My favourite format by far is 10x8 (or 8x10 if you like), it has been since I saw my first transparency shot on one at college in 1980. Studio work has never been a problem, but location has been very different. I have a Cambo monorail, which is a great camera, but after a day carrying it around Snowdonia I spent two weeks wearing a back brace. My wife bought me a self build Bulldog camera, which I adapted to take a Cambo front standard and a DeVere back, it was OK, but not great. For the last few years I have been using my 10x12 Midland Camera Company with an adapter that I made to take the DeVere back, but after over 100 years the bellows desperately need replacing.

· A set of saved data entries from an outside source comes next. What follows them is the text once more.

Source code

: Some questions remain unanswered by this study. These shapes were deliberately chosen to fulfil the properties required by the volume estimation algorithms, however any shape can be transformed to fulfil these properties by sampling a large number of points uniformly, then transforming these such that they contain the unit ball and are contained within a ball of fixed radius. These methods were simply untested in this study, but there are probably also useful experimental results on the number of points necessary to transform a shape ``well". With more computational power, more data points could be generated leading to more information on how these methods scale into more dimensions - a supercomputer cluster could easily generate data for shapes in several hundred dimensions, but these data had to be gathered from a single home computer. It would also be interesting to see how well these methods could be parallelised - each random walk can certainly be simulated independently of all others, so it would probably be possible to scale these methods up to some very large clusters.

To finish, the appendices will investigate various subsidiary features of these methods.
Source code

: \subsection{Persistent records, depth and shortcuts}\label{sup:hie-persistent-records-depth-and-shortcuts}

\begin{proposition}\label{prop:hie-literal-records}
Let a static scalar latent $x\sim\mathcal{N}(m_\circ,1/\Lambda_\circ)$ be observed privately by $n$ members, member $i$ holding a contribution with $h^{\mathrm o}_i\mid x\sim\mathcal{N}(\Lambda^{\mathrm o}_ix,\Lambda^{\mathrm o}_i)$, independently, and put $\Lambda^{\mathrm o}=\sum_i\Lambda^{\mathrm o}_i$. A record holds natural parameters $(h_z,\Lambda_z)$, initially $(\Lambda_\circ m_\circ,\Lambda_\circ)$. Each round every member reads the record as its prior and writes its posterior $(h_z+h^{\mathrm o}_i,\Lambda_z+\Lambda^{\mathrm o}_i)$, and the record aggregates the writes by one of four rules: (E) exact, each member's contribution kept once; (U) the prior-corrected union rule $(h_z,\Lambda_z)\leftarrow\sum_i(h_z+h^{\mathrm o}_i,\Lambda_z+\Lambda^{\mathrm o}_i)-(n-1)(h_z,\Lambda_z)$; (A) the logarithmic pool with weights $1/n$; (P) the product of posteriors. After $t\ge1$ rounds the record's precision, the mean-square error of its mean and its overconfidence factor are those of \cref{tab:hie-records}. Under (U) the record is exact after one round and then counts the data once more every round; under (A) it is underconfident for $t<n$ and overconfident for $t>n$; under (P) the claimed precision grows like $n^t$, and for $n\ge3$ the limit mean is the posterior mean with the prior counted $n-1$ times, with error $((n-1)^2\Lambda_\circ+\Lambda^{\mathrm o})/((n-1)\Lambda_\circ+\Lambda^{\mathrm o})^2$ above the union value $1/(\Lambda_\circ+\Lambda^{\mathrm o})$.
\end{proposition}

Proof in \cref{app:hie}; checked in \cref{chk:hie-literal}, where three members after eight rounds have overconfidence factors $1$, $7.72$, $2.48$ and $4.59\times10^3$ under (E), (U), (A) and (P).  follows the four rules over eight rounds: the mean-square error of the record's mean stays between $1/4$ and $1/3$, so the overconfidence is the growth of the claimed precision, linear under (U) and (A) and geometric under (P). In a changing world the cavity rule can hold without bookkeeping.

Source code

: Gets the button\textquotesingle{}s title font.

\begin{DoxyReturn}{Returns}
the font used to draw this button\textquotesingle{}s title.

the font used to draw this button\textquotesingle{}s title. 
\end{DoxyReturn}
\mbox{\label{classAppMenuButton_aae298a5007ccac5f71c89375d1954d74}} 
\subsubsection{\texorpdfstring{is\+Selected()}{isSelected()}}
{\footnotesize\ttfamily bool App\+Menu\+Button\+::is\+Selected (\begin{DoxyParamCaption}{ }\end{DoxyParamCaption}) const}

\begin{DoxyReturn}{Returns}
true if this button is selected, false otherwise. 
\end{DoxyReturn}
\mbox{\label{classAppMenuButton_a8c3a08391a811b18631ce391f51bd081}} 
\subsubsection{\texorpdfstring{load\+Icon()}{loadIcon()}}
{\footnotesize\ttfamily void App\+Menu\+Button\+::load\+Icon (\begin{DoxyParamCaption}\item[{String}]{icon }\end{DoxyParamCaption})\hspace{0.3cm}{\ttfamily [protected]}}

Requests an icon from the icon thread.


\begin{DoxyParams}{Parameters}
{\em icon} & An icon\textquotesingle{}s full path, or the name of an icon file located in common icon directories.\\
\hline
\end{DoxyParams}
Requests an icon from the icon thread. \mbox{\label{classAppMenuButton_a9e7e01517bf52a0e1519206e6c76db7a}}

A few weeks ago I discovered a Kodak Model 2-D for sale in Germany on eBay. It was rather scruffy, the seller said someone had painted a dark varnish across it, the bellows would probably need replacing and there was no back for it. He did say that he would supply a Senecca back in the sale. The best bit was the price, so I hit Buy it Now immediately.
A few Days later it arrived. I was pleasantly surprised, the bellows looked as it they would repair, so I ordered some ice hockey stick tape, and the camera was complete, including the rear extension which often goes missing. I even considered leaving the camera as it was, but someone had painted varnish across most of the brass parts.
The camera came apart easily, I have dismantled a half plate Kodak in the past, I have three of them that I use for workshops. After two days of sanding the parts were ready for varnishing, I decided on a clear satin, not wanting to make it look new, but still show signs of age.
I was considering getting some bellows made, but when I did an internet search I found a company in Japan that made them to fit. This was a relief as the existing ones started to fall apart when I removed them from the camera. The same day that I ordered the bellows I also ordered a Copal shutter from Folkestone. They both arrived the same day, the Japanese company must have shipped them as soon as they received my order. I was very happy with them, they even had the wooden frames fitted to the ends, which had pilot holes for the screws. The only adjustment that I had to make was to sand the paint off the top and bottom edge of the rear frame to make them a perfect fit.
Three days later my new, international, baby was finished. The Senecca back took about a day to adapt to fit with the aid of a Dremel and chisel. Next step is to make some lens boards to take modern lenses, it currently has a Cooke Aviar on it. I am also itching to try some sensitised Japanese Washi paper that I bought recently.